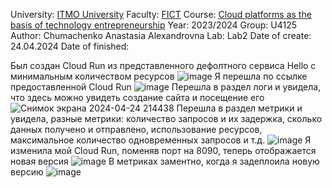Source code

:University: [ITMO University](https://itmo.ru/ru/)
Faculty: [FICT](https://ftmi.itmo.ru/)
Course: [Cloud platforms as the basis of technology entrepreneurship](https://itmo-ict-faculty.github.io/cloud-platforms-as-the-basis-of-technology-entrepreneurship/) 
Year: 2023/2024
Group: U4125
Author: Chumachenko Anastasia Alexandrovna
Lab: Lab2
Date of create: 24.04.2024
Date of finished:

Был создан Cloud Run из представленного дефолтного сервиса Hello с минимальным количеством ресурсов
![image](https://github.com/Turmalyne/2023_2024-cloud-platforms-as-the-basis-of-technology-entrepreneurship-U4125-chumachenko_a_a/assets/164026253/769f4bd4-cf07-4f33-aac5-a933f6551a1e)
Я перешла по ссылке предоставленной Cloud Run
![image](https://github.com/Turmalyne/2023_2024-cloud-platforms-as-the-basis-of-technology-entrepreneurship-U4125-chumachenko_a_a/assets/164026253/dbbee718-be40-4652-ac45-587ce7b97e57)
Перешла в раздел логи и увидела, что здесь можно увидеть создание сайта и посещение его
![Снимок экрана 2024-04-24 214438](https://github.com/Turmalyne/2023_2024-cloud-platforms-as-the-basis-of-technology-entrepreneurship-U4125-chumachenko_a_a/assets/164026253/c2badf77-3f1e-4330-a48f-fcf3abe5f160)
Перешла в раздел метрики и увидела, разные метрики: количество запросов и их задержка, сколько данных получено и отправлено, использование ресурсов, максимальное количество одновременных запросов и т.д.
![image](https://github.com/Turmalyne/2023_2024-cloud-platforms-as-the-basis-of-technology-entrepreneurship-U4125-chumachenko_a_a/assets/164026253/e653d3f6-3c02-494c-bedc-0a7e73cd6b66)
Я изменила мой Cloud Run, поменяв порт на 8090, теперь отображается новая версия
![image](https://github.com/Turmalyne/2023_2024-cloud-platforms-as-the-basis-of-technology-entrepreneurship-U4125-chumachenko_a_a/assets/164026253/95b74509-b50f-42b0-ae7b-09f2acac9a52)
В метриках заментно, когда я задеплоила новую версию
![image](https://github.com/Turmalyne/2023_2024-cloud-platforms-as-the-basis-of-technology-entrepreneurship-U4125-chumachenko_a_a/assets/164026253/e7a2c0eb-de99-41dc-900b-d7423139afaf)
---
* WORK INSTRUCTIONS
Copy all lines above containing the string "itmo".

* FINAL ANSWER
:University: [ITMO University](https://itmo.ru/ru/)
Faculty: [FICT](https://ftmi.itmo.ru/)
Course: [Cloud platforms as the basis of technology entrepreneurship](https://itmo-ict-faculty.github.io/cloud-platforms-as-the-basis-of-technology-entrepreneurship/) 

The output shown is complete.